> Data for processing
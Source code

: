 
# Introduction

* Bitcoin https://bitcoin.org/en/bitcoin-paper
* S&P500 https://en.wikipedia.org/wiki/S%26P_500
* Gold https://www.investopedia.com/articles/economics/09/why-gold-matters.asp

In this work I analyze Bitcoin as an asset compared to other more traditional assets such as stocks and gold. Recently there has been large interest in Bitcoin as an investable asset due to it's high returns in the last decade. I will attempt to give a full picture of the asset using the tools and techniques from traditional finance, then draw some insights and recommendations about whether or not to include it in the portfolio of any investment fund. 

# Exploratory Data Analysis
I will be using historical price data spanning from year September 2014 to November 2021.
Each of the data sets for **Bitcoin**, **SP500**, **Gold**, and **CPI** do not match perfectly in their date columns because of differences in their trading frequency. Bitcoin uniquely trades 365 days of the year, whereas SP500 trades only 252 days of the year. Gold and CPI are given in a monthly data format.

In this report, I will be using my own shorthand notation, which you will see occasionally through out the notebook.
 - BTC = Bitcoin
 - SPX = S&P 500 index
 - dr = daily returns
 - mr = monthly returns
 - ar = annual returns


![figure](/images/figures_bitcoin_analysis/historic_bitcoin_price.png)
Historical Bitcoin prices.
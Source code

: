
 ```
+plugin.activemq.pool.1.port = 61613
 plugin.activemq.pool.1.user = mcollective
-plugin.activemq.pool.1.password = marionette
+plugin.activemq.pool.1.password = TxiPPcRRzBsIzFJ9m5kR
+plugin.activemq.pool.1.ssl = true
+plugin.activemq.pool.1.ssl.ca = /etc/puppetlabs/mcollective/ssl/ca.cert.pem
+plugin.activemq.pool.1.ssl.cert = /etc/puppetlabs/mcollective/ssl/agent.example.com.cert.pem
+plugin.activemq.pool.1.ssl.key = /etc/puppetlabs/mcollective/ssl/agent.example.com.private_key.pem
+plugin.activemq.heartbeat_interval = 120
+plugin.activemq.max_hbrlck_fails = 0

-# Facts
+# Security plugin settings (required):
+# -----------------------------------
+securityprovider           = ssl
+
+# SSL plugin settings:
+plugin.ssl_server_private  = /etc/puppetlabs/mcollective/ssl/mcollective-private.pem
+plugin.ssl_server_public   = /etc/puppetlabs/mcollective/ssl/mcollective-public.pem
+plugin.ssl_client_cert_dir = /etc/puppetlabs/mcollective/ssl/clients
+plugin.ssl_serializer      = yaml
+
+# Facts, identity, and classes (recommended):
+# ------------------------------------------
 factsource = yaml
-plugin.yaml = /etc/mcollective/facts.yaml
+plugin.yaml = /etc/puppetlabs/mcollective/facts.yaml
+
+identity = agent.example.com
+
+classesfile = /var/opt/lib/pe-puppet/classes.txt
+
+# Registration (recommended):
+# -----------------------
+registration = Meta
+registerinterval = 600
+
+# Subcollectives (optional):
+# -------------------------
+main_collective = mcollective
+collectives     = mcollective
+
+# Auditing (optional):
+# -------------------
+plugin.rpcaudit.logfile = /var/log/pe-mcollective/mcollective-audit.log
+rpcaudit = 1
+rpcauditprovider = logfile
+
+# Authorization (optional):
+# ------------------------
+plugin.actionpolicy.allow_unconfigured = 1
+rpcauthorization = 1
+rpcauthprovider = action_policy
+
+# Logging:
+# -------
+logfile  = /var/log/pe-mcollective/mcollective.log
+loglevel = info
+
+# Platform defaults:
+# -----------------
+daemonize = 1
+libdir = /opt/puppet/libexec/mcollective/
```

> What the task requires
Your task is to reproduce each entry exactly.

> Expected answer
Source code

: 
# Introduction

* Bitcoin https://bitcoin.org/en/bitcoin-paper
* S&P500 https://en.wikipedia.org/wiki/S%26P_500
* Gold https://www.investopedia.com/articles/economics/09/why-gold-matters.asp

In this work I analyze Bitcoin as an asset compared to other more traditional assets such as stocks and gold. Recently there has been large interest in Bitcoin as an investable asset due to it's high returns in the last decade. I will attempt to give a full picture of the asset using the tools and techniques from traditional finance, then draw some insights and recommendations about whether or not to include it in the portfolio of any investment fund. 

# Exploratory Data Analysis
I will be using historical price data spanning from year September 2014 to November 2021.
Each of the data sets for **Bitcoin**, **SP500**, **Gold**, and **CPI** do not match perfectly in their date columns because of differences in their trading frequency. Bitcoin uniquely trades 365 days of the year, whereas SP500 trades only 252 days of the year. Gold and CPI are given in a monthly data format.

In this report, I will be using my own shorthand notation, which you will see occasionally through out the notebook.
 - BTC = Bitcoin
 - SPX = S&P 500 index
 - dr = daily returns
 - mr = monthly returns
 - ar = annual returns


![figure](/images/figures_bitcoin_analysis/historic_bitcoin_price.png)
Historical Bitcoin prices.
Source code

:
 ```
+plugin.activemq.pool.1.port = 61613
 plugin.activemq.pool.1.user = mcollective
-plugin.activemq.pool.1.password = marionette
+plugin.activemq.pool.1.password = TxiPPcRRzBsIzFJ9m5kR
+plugin.activemq.pool.1.ssl = true
+plugin.activemq.pool.1.ssl.ca = /etc/puppetlabs/mcollective/ssl/ca.cert.pem
+plugin.activemq.pool.1.ssl.cert = /etc/puppetlabs/mcollective/ssl/agent.example.com.cert.pem
+plugin.activemq.pool.1.ssl.key = /etc/puppetlabs/mcollective/ssl/agent.example.com.private_key.pem
+plugin.activemq.heartbeat_interval = 120
+plugin.activemq.max_hbrlck_fails = 0

-# Facts
+# Security plugin settings (required):
+# -----------------------------------
+securityprovider           = ssl
+
+# SSL plugin settings:
+plugin.ssl_server_private  = /etc/puppetlabs/mcollective/ssl/mcollective-private.pem
+plugin.ssl_server_public   = /etc/puppetlabs/mcollective/ssl/mcollective-public.pem
+plugin.ssl_client_cert_dir = /etc/puppetlabs/mcollective/ssl/clients
+plugin.ssl_serializer      = yaml
+
+# Facts, identity, and classes (recommended):
+# ------------------------------------------
 factsource = yaml
-plugin.yaml = /etc/mcollective/facts.yaml
+plugin.yaml = /etc/puppetlabs/mcollective/facts.yaml
+
+identity = agent.example.com
+
+classesfile = /var/opt/lib/pe-puppet/classes.txt
+
+# Registration (recommended):
+# -----------------------
+registration = Meta
+registerinterval = 600
+
+# Subcollectives (optional):
+# -------------------------
+main_collective = mcollective
+collectives     = mcollective
+
+# Auditing (optional):
+# -------------------
+plugin.rpcaudit.logfile = /var/log/pe-mcollective/mcollective-audit.log
+rpcaudit = 1
+rpcauditprovider = logfile
+
+# Authorization (optional):
+# ------------------------
+plugin.actionpolicy.allow_unconfigured = 1
+rpcauthorization = 1
+rpcauthprovider = action_policy
+
+# Logging:
+# -------
+logfile  = /var/log/pe-mcollective/mcollective.log
+loglevel = info
+
+# Platform defaults:
+# -----------------
+daemonize = 1
+libdir = /opt/puppet/libexec/mcollective/
```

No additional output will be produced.